---------- Supplied entries ----------
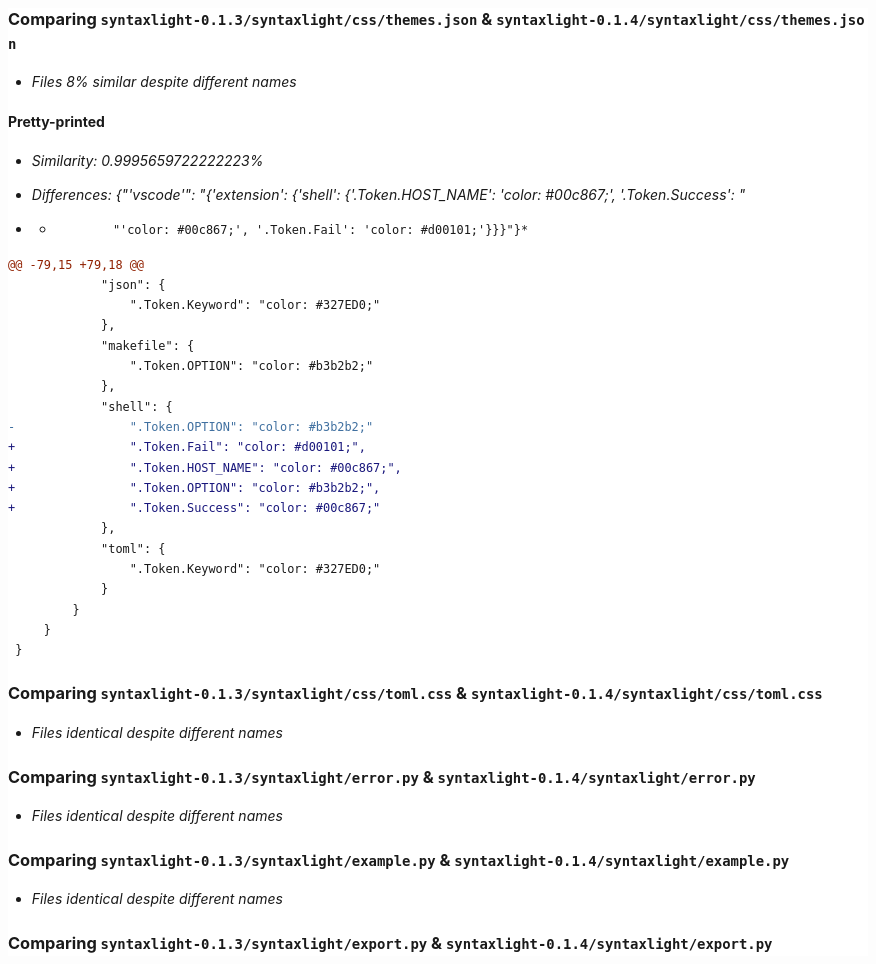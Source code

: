 ### Comparing `syntaxlight-0.1.3/syntaxlight/css/themes.json` & `syntaxlight-0.1.4/syntaxlight/css/themes.json`

 * *Files 8% similar despite different names*

#### Pretty-printed

 * *Similarity: 0.9995659722222223%*

 * *Differences: {"'vscode'": "{'extension': {'shell': {'.Token.HOST_NAME': 'color: #00c867;', '.Token.Success': "*

 * *             "'color: #00c867;', '.Token.Fail': 'color: #d00101;'}}}"}*

```diff
@@ -79,15 +79,18 @@
             "json": {
                 ".Token.Keyword": "color: #327ED0;"
             },
             "makefile": {
                 ".Token.OPTION": "color: #b3b2b2;"
             },
             "shell": {
-                ".Token.OPTION": "color: #b3b2b2;"
+                ".Token.Fail": "color: #d00101;",
+                ".Token.HOST_NAME": "color: #00c867;",
+                ".Token.OPTION": "color: #b3b2b2;",
+                ".Token.Success": "color: #00c867;"
             },
             "toml": {
                 ".Token.Keyword": "color: #327ED0;"
             }
         }
     }
 }
```

### Comparing `syntaxlight-0.1.3/syntaxlight/css/toml.css` & `syntaxlight-0.1.4/syntaxlight/css/toml.css`

 * *Files identical despite different names*

### Comparing `syntaxlight-0.1.3/syntaxlight/error.py` & `syntaxlight-0.1.4/syntaxlight/error.py`

 * *Files identical despite different names*

### Comparing `syntaxlight-0.1.3/syntaxlight/example.py` & `syntaxlight-0.1.4/syntaxlight/example.py`

 * *Files identical despite different names*

### Comparing `syntaxlight-0.1.3/syntaxlight/export.py` & `syntaxlight-0.1.4/syntaxlight/export.py`
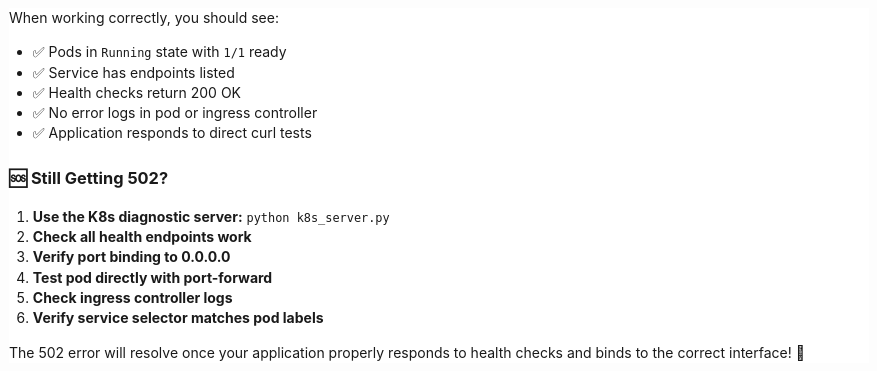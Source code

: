 When working correctly, you should see:
- ✅ Pods in `Running` state with `1/1` ready
- ✅ Service has endpoints listed
- ✅ Health checks return 200 OK
- ✅ No error logs in pod or ingress controller
- ✅ Application responds to direct curl tests

### 🆘 **Still Getting 502?**

1. **Use the K8s diagnostic server:** `python k8s_server.py`
2. **Check all health endpoints work**
3. **Verify port binding to 0.0.0.0**
4. **Test pod directly with port-forward**
5. **Check ingress controller logs**
6. **Verify service selector matches pod labels**

The 502 error will resolve once your application properly responds to health checks and binds to the correct interface! 🎯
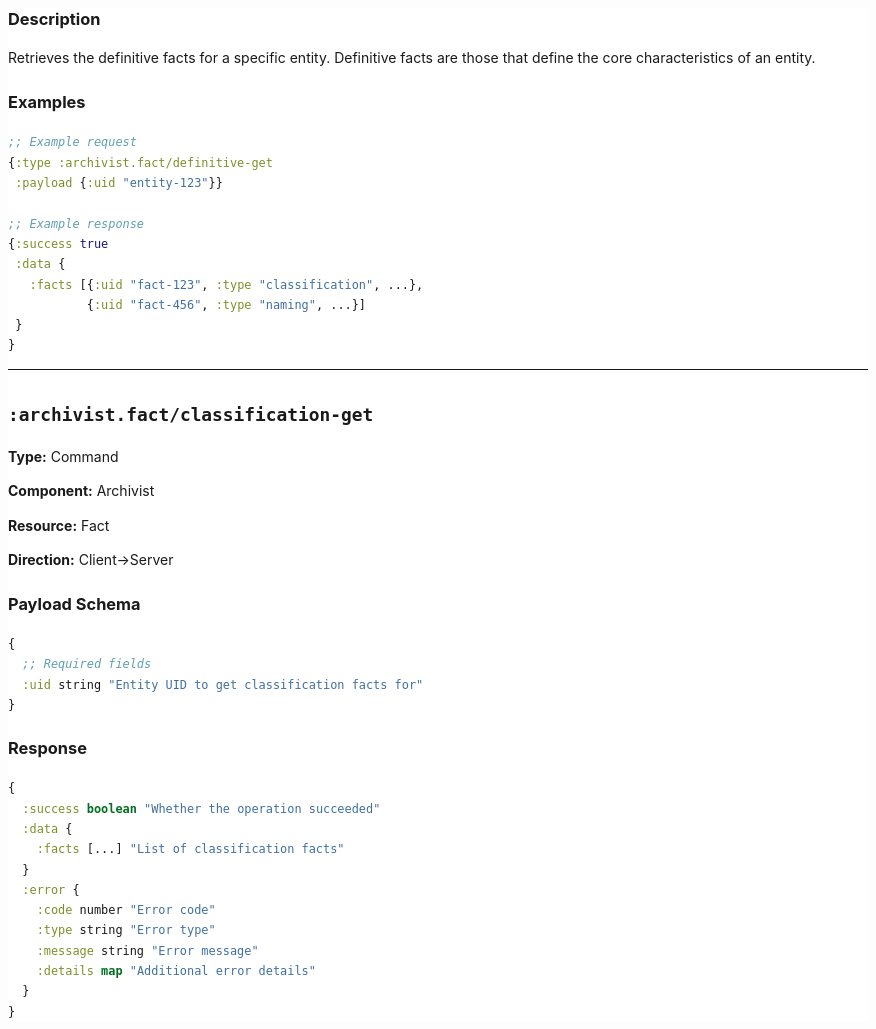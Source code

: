### Description

Retrieves the definitive facts for a specific entity. Definitive facts are those that define the core characteristics of an entity.

### Examples

```clojure
;; Example request
{:type :archivist.fact/definitive-get
 :payload {:uid "entity-123"}}

;; Example response
{:success true
 :data {
   :facts [{:uid "fact-123", :type "classification", ...},
           {:uid "fact-456", :type "naming", ...}]
 }
}
```

---

## `:archivist.fact/classification-get`

**Type:** Command

**Component:** Archivist

**Resource:** Fact

**Direction:** Client→Server

### Payload Schema

```clojure
{
  ;; Required fields
  :uid string "Entity UID to get classification facts for"
}
```

### Response

```clojure
{
  :success boolean "Whether the operation succeeded"
  :data {
    :facts [...] "List of classification facts"
  }
  :error {
    :code number "Error code"
    :type string "Error type"
    :message string "Error message"
    :details map "Additional error details"
  }
}
```
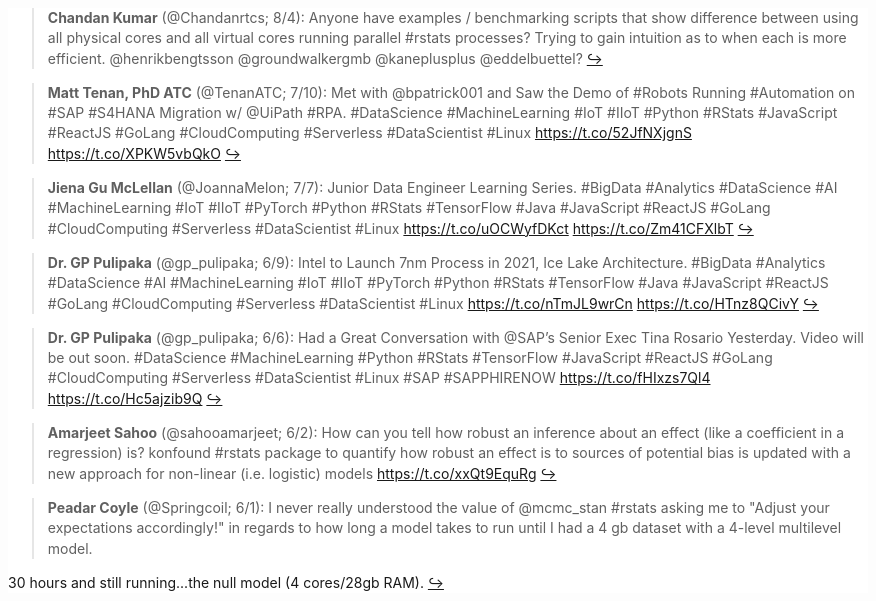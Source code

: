 


> **Chandan Kumar** (@Chandanrtcs; 8/4): Anyone have examples / benchmarking scripts that show difference between using all physical cores and all virtual cores running parallel #rstats processes? Trying to gain intuition as to when each is more efficient. @henrikbengtsson @groundwalkergmb @kaneplusplus @eddelbuettel?  [&#8618;](https://twitter.com/dataandme/status/1126236609479888896)




> **Matt Tenan, PhD ATC** (@TenanATC; 7/10): Met with @bpatrick001 and Saw the Demo of #Robots Running #Automation on #SAP #S4HANA Migration w/ @UiPath #RPA. #DataScience #MachineLearning #IoT #IIoT #Python #RStats #JavaScript #ReactJS #GoLang #CloudComputing #Serverless #DataScientist #Linux 
https://t.co/52JfNXjgnS https://t.co/XPKW5vbQkO  [&#8618;](https://twitter.com/dataandme/status/1126216066949160966)




> **Jiena Gu McLellan** (@JoannaMelon; 7/7): Junior Data Engineer Learning Series. #BigData #Analytics #DataScience #AI #MachineLearning #IoT #IIoT #PyTorch #Python #RStats #TensorFlow #Java #JavaScript #ReactJS #GoLang #CloudComputing #Serverless #DataScientist #Linux 
https://t.co/uOCWyfDKct https://t.co/Zm41CFXlbT  [&#8618;](https://twitter.com/dataandme/status/1126228122993659910)




> **Dr. GP Pulipaka** (@gp_pulipaka; 6/9): Intel to Launch 7nm Process in 2021, Ice Lake Architecture. #BigData #Analytics #DataScience #AI #MachineLearning #IoT #IIoT #PyTorch #Python #RStats #TensorFlow #Java #JavaScript #ReactJS #GoLang #CloudComputing #Serverless #DataScientist #Linux 
https://t.co/nTmJL9wrCn https://t.co/HTnz8QCivY  [&#8618;](https://twitter.com/dataandme/status/1126256191401799681)




> **Dr. GP Pulipaka** (@gp_pulipaka; 6/6): Had a Great Conversation with @SAP’s Senior Exec Tina Rosario Yesterday. Video will be out soon. #DataScience #MachineLearning  #Python #RStats #TensorFlow #JavaScript #ReactJS #GoLang #CloudComputing #Serverless #DataScientist #Linux #SAP #SAPPHIRENOW 
https://t.co/fHIxzs7Ql4 https://t.co/Hc5ajzib9Q  [&#8618;](https://twitter.com/dataandme/status/1126254535385677825)




> **Amarjeet Sahoo** (@sahooamarjeet; 6/2): How can you tell how robust an inference about an effect (like a coefficient in a regression) is? konfound #rstats package to quantify how robust an effect is to sources of potential bias is updated with a new approach for non-linear (i.e. logistic) models https://t.co/xxQt9EquRg  [&#8618;](https://twitter.com/dataandme/status/1126260055534460929)




> **Peadar Coyle** (@Springcoil; 6/1): I never really understood the value of @mcmc_stan #rstats asking me to "Adjust your expectations accordingly!" in regards to how long a model takes to run until I had a 4 gb dataset with a 4-level multilevel model.
>
30 hours and still running...the null model (4 cores/28gb RAM).  [&#8618;](https://twitter.com/dataandme/status/1126227247852064768)



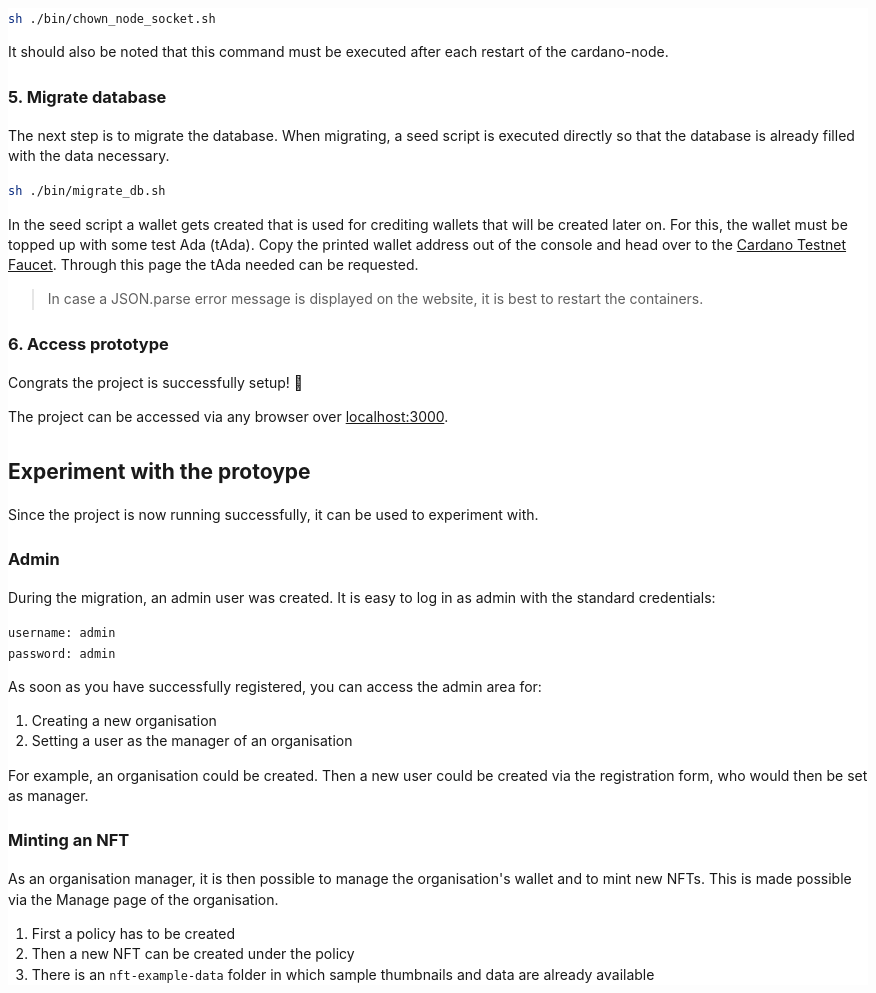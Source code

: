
 ```bash
sh ./bin/chown_node_socket.sh
```

It should also be noted that this command must be executed after each restart of the cardano-node. 

### 5. Migrate database
The next step is to migrate the database.
When migrating, a seed script is executed directly so that the database is already filled with the data necessary.

```bash
sh ./bin/migrate_db.sh
```

In the seed script a wallet gets created that is used for crediting wallets that will be created later on.
For this, the wallet must be topped up with some test Ada (tAda).
Copy the printed wallet address out of the console and head over to the [Cardano Testnet Faucet](https://testnets.cardano.org/en/testnets/cardano/tools/faucet/).
Through this page the tAda needed can be requested.

> In case a JSON.parse error message is displayed on the website, it is best to restart the containers. 


### 6. Access prototype
Congrats the project is successfully setup! 🎉 <br>

The project can be accessed via any browser over [localhost:3000](http://localhost:3000).


## Experiment with the protoype
Since the project is now running successfully, it can be used to experiment with.

### Admin
During the migration, an admin user was created.
It is easy to log in as admin with the standard credentials:

 ```bash
username: admin
password: admin
```
As soon as you have successfully registered, you can access the admin area for:
1. Creating a new organisation
2. Setting a user as the manager of an organisation

For example, an organisation could be created. Then a new user could be created via the registration form, who would then be set as manager.

### Minting an NFT
As an organisation manager, it is then possible to manage the organisation's wallet and to mint new NFTs.
This is made possible via the Manage page of the organisation.
1. First a policy has to be created
2. Then a new NFT can be created under the policy
3. There is an `nft-example-data` folder in which sample thumbnails and data are already available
----------
Given the data above, which lines hold the string "tAda"? Return them.

◆ **Your response**
For this, the wallet must be topped up with some test Ada (tAda).
Through this page the tAda needed can be requested.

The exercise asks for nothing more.